● **TASK REQUIREMENTS**: Go through the lines below. Copy those with "people".

● **INPUT DATA**:

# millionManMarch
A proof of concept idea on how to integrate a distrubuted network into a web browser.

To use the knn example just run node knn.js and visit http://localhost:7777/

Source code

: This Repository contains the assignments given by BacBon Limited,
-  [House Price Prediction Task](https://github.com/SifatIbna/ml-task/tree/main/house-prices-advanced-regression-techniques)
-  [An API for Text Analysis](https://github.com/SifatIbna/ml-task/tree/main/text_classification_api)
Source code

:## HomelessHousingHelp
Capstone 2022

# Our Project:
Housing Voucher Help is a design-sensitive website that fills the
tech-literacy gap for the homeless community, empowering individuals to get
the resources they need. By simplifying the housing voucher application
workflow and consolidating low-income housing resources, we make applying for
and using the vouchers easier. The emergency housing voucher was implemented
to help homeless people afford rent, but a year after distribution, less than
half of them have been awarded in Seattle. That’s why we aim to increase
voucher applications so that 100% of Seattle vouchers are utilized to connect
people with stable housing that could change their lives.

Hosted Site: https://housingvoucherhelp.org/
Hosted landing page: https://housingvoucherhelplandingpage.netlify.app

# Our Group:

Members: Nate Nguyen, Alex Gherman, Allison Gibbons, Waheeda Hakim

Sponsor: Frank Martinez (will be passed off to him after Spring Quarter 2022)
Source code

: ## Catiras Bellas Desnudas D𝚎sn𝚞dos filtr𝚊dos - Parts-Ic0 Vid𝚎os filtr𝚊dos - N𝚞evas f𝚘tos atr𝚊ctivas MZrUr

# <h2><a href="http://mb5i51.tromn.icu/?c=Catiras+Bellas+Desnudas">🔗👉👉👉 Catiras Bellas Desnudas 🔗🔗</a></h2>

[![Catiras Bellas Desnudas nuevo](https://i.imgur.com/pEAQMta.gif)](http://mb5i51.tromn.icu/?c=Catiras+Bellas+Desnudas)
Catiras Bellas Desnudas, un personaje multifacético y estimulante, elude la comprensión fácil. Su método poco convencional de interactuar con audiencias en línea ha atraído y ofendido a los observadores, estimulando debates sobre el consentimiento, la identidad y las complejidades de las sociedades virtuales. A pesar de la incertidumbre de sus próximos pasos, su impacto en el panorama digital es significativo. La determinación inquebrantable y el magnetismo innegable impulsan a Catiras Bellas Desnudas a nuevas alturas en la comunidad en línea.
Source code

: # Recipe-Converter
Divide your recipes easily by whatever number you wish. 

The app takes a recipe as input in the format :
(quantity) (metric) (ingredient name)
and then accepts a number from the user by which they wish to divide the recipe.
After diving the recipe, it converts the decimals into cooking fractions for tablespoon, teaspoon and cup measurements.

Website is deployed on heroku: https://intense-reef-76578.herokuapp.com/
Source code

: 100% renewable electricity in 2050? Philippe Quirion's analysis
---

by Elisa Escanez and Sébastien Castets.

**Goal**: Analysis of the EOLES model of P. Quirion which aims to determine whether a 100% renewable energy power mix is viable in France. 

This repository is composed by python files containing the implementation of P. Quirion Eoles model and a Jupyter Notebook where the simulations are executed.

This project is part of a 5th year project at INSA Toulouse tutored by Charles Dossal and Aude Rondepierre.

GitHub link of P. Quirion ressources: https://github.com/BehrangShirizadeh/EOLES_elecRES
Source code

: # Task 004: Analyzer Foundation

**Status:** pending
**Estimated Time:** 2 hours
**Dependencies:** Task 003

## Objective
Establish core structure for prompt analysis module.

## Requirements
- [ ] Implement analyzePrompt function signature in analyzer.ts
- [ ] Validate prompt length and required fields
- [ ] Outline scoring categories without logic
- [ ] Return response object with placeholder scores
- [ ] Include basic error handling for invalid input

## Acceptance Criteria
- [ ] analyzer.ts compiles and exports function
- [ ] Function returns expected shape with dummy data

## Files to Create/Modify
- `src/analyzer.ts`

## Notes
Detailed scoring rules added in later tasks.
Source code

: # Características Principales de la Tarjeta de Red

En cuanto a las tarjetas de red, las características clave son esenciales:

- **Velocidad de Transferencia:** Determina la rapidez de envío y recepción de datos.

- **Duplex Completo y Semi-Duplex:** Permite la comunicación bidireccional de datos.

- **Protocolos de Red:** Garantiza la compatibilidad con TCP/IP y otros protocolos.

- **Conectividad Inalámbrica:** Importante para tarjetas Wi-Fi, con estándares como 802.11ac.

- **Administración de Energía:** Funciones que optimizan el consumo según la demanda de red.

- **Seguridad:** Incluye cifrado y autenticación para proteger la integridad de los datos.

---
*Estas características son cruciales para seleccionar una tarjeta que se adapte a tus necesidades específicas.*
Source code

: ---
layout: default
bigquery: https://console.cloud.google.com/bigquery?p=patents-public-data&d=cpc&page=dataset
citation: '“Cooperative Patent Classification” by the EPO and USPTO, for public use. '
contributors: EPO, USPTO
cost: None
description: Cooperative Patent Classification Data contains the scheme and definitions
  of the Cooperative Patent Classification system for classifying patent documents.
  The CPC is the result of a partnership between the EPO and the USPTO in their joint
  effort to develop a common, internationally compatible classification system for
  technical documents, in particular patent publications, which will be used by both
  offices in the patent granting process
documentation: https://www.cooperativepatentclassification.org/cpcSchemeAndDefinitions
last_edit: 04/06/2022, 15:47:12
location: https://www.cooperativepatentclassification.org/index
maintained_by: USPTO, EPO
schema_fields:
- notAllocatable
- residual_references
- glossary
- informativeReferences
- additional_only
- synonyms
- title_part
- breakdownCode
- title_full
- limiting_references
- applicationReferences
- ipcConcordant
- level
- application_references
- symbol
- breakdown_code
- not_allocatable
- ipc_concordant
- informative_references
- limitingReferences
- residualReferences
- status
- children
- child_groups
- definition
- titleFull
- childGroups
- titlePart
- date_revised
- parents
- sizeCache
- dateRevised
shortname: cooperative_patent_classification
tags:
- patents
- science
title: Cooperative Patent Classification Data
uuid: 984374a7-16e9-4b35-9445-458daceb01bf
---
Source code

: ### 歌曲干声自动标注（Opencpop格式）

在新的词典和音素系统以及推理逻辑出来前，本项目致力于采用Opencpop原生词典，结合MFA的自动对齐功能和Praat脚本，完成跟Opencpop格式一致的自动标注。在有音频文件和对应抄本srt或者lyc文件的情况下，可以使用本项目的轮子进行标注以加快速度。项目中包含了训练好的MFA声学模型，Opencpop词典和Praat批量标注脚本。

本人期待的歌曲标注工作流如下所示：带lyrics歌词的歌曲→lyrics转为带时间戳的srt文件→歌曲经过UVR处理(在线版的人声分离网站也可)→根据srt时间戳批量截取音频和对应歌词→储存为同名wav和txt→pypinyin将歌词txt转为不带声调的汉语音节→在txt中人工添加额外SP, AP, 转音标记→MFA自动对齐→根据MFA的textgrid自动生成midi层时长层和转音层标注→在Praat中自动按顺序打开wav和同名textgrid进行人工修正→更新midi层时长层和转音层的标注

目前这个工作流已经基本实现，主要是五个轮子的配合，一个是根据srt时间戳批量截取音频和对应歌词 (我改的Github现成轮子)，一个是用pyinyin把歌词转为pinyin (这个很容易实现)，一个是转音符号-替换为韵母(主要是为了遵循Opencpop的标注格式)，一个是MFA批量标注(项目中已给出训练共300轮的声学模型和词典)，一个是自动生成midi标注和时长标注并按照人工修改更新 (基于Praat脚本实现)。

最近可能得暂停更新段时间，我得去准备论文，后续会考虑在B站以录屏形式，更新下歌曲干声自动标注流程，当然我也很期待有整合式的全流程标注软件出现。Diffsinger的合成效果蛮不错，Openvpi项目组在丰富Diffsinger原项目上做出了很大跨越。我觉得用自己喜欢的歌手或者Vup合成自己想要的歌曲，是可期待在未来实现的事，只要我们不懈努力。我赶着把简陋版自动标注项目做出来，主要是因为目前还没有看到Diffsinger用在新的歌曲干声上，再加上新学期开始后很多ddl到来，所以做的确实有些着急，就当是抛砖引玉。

● **ANSWER SECTION**:
to help homeless people afford rent, but a year after distribution, less than
people with stable housing that could change their lives.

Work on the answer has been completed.